Cannes, le zénith. Le métier, aujourd'hui, c'est aussi gérer "l'endorsement", c'est-à-dire utiliser l'image d'un talent pour faire vendre un produit. Un paramètre qui a pris beaucoup de place, et contre laquelle Elisabeth Tanner met en garde : "Ce sont les films qui font l'image". Le festival de Cannes, qui débutera le 17 mai, est un climax. Un moment "fou" et "excitant". "C'est un des plus grands festivals du monde. Tout le métier se déplace, on voit nos camarades agents étrangers. C'est aussi l'accompagnement des talents, qui sont nerveux. "Paradoxalement, explique-t-elle, au quotidien, "un jeune acteur demande plus de travail que des gens en place. Avec quelqu'un très en position, vous choisissez les films. Avec un jeune acteur, il faut faire avec." 

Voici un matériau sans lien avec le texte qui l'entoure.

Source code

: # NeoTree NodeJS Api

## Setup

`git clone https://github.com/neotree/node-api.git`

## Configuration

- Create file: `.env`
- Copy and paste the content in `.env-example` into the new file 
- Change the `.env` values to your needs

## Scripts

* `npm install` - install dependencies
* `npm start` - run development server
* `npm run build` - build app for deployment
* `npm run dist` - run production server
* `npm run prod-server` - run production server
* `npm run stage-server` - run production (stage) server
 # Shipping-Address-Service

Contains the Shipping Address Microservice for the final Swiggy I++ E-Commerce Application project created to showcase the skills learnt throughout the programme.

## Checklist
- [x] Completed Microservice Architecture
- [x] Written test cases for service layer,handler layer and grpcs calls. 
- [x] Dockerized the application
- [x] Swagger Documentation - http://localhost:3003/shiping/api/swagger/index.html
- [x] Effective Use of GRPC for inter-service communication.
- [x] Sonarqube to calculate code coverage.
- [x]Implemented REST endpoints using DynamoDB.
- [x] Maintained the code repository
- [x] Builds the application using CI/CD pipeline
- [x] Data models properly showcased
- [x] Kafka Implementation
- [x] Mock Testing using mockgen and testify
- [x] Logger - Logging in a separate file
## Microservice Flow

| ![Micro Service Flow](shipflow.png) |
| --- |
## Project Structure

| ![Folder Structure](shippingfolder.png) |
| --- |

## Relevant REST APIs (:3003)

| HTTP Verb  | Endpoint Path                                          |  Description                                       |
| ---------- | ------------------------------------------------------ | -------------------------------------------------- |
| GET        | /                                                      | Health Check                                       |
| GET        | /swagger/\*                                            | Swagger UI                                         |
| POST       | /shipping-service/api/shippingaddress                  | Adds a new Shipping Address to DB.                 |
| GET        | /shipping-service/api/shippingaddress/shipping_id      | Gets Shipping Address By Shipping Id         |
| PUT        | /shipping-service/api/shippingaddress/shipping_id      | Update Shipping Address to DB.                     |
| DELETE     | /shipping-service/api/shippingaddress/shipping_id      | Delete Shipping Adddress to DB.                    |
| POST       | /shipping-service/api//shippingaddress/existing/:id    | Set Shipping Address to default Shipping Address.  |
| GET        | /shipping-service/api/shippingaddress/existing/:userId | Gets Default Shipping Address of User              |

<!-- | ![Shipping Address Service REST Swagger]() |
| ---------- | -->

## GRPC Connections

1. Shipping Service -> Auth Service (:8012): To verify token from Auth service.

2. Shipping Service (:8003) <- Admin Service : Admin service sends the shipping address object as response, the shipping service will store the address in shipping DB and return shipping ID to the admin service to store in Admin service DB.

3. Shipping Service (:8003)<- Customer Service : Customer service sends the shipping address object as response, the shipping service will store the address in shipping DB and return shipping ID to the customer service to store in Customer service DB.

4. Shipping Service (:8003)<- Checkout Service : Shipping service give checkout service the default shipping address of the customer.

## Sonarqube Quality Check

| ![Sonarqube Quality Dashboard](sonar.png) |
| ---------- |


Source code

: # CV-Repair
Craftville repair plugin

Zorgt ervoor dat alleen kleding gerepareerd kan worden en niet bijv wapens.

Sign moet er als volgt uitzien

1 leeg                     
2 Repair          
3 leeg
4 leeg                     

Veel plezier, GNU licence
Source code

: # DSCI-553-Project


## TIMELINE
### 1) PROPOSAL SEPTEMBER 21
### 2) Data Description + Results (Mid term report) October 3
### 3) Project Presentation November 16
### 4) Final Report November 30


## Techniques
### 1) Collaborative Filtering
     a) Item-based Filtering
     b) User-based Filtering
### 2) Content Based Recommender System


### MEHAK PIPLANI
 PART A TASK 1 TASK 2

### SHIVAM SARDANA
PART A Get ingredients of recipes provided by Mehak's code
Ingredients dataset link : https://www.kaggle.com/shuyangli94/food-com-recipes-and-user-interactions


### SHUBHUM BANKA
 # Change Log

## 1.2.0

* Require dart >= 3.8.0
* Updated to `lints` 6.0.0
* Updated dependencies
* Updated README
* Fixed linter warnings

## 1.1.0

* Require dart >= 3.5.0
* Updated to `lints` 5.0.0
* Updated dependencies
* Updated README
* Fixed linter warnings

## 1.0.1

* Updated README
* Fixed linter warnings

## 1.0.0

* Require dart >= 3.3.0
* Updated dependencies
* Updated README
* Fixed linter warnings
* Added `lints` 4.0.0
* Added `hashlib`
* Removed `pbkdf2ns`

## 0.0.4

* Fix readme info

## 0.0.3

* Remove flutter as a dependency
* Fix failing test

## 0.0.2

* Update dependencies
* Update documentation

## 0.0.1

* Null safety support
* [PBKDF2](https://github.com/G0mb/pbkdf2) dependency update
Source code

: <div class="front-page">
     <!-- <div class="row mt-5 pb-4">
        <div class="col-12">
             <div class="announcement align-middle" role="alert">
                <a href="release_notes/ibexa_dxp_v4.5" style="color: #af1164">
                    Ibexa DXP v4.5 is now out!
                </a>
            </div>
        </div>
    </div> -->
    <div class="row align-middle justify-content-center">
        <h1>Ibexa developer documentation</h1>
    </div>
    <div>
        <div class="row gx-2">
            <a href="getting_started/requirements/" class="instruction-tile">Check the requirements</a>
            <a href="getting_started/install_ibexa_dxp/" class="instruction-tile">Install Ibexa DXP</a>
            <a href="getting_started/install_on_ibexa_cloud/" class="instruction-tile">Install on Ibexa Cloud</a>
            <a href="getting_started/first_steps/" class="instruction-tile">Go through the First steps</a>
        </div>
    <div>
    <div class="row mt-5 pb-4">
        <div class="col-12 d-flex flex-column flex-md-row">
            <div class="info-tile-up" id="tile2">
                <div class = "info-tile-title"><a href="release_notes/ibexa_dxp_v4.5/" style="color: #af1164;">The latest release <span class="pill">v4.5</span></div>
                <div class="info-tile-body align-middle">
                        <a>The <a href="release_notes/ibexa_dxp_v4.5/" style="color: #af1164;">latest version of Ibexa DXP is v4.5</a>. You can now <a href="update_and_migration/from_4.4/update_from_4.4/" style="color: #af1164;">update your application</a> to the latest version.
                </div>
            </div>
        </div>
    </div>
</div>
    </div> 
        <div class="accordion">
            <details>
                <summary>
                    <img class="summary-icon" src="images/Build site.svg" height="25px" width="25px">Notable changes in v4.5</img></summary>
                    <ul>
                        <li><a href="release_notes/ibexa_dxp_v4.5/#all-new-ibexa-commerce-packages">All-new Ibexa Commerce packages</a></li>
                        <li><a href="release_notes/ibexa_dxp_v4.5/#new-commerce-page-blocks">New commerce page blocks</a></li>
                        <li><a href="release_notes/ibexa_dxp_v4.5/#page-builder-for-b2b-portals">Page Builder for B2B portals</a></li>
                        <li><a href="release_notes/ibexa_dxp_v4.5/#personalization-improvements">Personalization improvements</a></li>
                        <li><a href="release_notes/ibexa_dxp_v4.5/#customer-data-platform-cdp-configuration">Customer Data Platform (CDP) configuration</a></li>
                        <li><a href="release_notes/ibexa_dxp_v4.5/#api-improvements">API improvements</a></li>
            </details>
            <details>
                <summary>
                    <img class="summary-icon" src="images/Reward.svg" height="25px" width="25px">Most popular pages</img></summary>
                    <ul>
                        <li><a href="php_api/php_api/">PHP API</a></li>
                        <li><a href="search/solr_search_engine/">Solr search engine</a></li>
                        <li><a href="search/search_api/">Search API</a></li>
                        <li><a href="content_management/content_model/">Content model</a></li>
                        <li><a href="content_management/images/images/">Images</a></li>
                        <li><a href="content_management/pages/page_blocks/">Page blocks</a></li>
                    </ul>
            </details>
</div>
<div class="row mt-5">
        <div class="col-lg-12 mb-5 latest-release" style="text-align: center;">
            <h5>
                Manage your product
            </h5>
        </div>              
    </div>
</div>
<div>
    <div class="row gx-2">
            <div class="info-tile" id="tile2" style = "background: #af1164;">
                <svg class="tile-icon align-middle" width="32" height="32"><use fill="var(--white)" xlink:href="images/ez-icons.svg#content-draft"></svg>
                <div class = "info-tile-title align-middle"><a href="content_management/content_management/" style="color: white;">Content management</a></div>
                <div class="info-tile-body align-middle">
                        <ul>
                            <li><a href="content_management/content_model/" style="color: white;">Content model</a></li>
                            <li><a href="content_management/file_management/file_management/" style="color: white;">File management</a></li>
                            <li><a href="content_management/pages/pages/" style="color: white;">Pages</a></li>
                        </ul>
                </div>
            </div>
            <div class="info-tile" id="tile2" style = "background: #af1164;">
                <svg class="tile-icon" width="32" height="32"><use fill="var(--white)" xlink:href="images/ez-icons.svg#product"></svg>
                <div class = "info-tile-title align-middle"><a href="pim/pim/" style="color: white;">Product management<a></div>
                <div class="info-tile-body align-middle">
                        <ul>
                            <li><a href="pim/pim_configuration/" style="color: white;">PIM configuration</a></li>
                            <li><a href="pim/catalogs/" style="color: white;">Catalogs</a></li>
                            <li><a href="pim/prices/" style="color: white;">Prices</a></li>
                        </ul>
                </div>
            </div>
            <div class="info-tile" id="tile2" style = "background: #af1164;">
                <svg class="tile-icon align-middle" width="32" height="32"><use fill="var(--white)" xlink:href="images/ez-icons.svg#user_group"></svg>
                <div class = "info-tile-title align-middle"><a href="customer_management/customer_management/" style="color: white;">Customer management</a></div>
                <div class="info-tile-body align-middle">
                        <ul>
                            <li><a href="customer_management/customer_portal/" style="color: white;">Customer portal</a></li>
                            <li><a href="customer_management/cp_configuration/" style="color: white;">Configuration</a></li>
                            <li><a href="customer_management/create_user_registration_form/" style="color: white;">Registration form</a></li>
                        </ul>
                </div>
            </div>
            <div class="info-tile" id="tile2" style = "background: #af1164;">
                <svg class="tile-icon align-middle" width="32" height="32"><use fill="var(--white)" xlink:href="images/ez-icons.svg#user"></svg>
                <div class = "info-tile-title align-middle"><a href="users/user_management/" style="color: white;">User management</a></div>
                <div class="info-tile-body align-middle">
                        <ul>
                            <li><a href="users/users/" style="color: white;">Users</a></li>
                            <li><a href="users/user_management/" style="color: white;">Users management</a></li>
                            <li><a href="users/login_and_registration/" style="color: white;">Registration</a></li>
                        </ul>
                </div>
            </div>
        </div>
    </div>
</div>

"Personnalités fragiles". L'agent révèle aussi avoir joué le rôle de garde-fou, quand les drogues ou l'alcool s’avéraient trop proches. "Je mets en garde souvent les premiers pas. Quand on voit des jeunes gens commencer à sortir beaucoup, fréquenter certaines personnes dont on connaît un peu les addictions, on dit 'fais attention'. On est avec des personnalités fragiles. On ne fait pas ce métier par hasard. Le métier d'acteur répond à quelque chose de l'ordre du manque. Souvent, ce sont des gens qui n'ont pas été regardés", des enfants de couple fusionnel ou qui ont été un peu délaissés. "On voit cette nécessité de reconnaissance et de légitimité."